WHAT IS BEING ASKED
Go to the line in the entries below that holds "- Smoking and" and repeat exactly from there through the line that holds "- Thyroid Cancer Recurrence", inclusive.

::: DATASET CONTENT

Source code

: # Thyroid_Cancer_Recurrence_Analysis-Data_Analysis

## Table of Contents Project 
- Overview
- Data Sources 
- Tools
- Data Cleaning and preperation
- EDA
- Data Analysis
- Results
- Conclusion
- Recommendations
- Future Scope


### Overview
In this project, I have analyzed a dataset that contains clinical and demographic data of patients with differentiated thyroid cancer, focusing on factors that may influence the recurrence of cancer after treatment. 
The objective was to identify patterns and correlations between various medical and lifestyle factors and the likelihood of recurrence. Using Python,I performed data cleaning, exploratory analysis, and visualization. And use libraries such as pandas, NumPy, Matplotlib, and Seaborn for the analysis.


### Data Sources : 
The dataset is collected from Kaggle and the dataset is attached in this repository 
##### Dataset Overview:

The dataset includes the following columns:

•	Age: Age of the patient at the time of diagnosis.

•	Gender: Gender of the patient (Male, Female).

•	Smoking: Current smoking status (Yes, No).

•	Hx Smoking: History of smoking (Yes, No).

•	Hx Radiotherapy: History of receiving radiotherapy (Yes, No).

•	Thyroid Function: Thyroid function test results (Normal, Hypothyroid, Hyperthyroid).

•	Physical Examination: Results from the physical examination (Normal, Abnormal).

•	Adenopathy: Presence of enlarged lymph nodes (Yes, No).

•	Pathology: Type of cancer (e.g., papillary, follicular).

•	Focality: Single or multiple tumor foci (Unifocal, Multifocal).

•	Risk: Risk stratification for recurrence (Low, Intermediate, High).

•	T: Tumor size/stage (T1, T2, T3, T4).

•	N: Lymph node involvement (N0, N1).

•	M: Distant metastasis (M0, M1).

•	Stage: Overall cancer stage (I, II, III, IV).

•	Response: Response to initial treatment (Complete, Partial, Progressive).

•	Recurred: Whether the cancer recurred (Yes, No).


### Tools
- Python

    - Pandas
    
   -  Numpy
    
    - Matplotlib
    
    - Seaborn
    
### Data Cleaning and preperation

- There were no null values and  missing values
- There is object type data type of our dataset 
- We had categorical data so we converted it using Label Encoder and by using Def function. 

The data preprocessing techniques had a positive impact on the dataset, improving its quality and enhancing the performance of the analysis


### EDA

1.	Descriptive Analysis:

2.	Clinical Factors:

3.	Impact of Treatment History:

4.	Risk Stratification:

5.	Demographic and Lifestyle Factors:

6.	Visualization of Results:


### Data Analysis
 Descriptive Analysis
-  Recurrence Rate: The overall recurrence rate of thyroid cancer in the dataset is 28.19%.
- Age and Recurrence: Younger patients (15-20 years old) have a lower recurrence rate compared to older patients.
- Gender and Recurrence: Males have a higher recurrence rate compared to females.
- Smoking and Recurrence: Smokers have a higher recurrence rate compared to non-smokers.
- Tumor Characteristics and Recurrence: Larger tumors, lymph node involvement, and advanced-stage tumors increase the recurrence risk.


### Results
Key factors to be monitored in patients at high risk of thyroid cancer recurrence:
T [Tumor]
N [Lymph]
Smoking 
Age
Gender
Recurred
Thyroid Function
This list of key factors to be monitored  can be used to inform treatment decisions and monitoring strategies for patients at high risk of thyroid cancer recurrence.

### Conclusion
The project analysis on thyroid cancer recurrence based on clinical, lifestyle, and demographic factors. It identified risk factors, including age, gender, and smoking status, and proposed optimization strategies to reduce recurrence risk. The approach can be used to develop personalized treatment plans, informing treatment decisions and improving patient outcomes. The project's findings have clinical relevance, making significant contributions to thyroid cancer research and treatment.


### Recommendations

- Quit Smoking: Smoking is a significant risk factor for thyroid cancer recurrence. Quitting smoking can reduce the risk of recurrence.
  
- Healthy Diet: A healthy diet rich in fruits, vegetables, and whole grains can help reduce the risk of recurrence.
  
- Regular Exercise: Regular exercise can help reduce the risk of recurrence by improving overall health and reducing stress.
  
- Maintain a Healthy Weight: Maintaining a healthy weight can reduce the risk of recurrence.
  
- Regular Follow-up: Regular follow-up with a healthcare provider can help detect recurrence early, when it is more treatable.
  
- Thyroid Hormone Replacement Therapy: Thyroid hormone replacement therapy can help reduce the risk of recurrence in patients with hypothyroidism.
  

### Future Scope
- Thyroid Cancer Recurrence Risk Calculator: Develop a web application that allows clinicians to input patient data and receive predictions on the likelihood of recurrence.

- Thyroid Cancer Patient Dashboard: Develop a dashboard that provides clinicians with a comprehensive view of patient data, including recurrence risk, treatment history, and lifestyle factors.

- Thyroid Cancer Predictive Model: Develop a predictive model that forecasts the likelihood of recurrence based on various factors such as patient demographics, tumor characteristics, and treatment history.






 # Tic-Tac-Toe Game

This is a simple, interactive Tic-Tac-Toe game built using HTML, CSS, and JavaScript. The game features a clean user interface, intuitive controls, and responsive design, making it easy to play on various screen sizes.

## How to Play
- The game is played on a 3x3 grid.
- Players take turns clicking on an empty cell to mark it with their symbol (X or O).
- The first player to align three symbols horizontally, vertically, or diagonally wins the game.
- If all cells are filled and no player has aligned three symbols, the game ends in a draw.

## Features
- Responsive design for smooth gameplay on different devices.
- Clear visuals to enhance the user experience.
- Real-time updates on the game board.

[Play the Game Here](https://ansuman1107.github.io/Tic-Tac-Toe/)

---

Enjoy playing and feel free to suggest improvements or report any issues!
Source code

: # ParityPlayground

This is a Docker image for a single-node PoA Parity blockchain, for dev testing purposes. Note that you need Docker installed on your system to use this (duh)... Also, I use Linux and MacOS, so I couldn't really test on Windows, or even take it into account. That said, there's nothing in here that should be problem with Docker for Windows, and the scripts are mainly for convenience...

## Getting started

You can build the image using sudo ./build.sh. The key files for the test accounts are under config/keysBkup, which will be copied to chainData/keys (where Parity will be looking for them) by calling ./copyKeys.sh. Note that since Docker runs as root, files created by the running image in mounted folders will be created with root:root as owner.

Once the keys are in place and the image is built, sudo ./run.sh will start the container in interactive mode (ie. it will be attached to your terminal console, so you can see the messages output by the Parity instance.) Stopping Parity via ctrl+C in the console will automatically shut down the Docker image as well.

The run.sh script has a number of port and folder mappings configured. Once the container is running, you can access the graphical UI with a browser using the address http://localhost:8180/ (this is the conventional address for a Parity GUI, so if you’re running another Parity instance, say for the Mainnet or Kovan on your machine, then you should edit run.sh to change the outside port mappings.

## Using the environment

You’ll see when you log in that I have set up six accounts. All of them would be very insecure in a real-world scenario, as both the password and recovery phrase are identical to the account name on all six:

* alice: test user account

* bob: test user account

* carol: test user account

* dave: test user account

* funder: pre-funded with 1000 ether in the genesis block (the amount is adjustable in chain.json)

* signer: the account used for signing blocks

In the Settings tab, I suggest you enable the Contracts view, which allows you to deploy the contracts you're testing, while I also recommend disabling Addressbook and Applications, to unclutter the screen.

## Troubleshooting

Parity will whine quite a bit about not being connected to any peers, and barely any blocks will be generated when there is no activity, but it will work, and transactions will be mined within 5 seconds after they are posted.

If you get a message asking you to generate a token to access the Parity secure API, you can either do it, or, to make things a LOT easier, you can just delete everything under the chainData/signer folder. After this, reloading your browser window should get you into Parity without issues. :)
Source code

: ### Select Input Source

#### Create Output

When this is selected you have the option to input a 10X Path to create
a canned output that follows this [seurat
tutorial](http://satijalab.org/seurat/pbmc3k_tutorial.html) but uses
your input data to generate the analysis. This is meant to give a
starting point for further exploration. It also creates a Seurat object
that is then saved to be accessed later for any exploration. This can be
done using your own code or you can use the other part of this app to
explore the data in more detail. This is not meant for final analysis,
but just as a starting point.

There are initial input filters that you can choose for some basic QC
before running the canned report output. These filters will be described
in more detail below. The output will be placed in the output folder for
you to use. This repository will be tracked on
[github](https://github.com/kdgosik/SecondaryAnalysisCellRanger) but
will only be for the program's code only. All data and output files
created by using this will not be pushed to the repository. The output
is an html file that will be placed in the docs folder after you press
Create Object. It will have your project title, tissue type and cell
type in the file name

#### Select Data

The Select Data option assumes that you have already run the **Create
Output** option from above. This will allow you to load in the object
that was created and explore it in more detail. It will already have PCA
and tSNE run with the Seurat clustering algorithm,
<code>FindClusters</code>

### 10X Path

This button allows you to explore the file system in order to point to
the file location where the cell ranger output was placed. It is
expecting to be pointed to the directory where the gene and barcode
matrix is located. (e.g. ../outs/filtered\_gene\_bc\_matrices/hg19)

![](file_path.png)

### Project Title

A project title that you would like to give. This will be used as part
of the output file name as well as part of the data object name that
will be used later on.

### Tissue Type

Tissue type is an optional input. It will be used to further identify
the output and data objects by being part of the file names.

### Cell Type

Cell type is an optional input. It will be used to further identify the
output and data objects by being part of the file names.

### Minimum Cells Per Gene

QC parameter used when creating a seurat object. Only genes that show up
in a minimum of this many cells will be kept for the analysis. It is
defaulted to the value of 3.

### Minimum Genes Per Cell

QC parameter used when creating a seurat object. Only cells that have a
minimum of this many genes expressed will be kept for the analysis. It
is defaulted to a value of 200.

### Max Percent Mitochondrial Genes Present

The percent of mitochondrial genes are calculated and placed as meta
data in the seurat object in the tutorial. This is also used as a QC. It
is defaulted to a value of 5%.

::::::

SOLUTION FOR THIS PROBLEM
- Smoking and Recurrence: Smokers have a higher recurrence rate compared to non-smokers.
- Tumor Characteristics and Recurrence: Larger tumors, lymph node involvement, and advanced-stage tumors increase the recurrence risk.


### Results
Key factors to be monitored in patients at high risk of thyroid cancer recurrence:
T [Tumor]
N [Lymph]
Smoking 
Age
Gender
Recurred
Thyroid Function
This list of key factors to be monitored  can be used to inform treatment decisions and monitoring strategies for patients at high risk of thyroid cancer recurrence.

### Conclusion
The project analysis on thyroid cancer recurrence based on clinical, lifestyle, and demographic factors. It identified risk factors, including age, gender, and smoking status, and proposed optimization strategies to reduce recurrence risk. The approach can be used to develop personalized treatment plans, informing treatment decisions and improving patient outcomes. The project's findings have clinical relevance, making significant contributions to thyroid cancer research and treatment.


### Recommendations

- Quit Smoking: Smoking is a significant risk factor for thyroid cancer recurrence. Quitting smoking can reduce the risk of recurrence.
  
- Healthy Diet: A healthy diet rich in fruits, vegetables, and whole grains can help reduce the risk of recurrence.
  
- Regular Exercise: Regular exercise can help reduce the risk of recurrence by improving overall health and reducing stress.
  
- Maintain a Healthy Weight: Maintaining a healthy weight can reduce the risk of recurrence.
  
- Regular Follow-up: Regular follow-up with a healthcare provider can help detect recurrence early, when it is more treatable.
  
- Thyroid Hormone Replacement Therapy: Thyroid hormone replacement therapy can help reduce the risk of recurrence in patients with hypothyroidism.
  

### Future Scope
- Thyroid Cancer Recurrence Risk Calculator: Develop a web application that allows clinicians to input patient data and receive predictions on the likelihood of recurrence.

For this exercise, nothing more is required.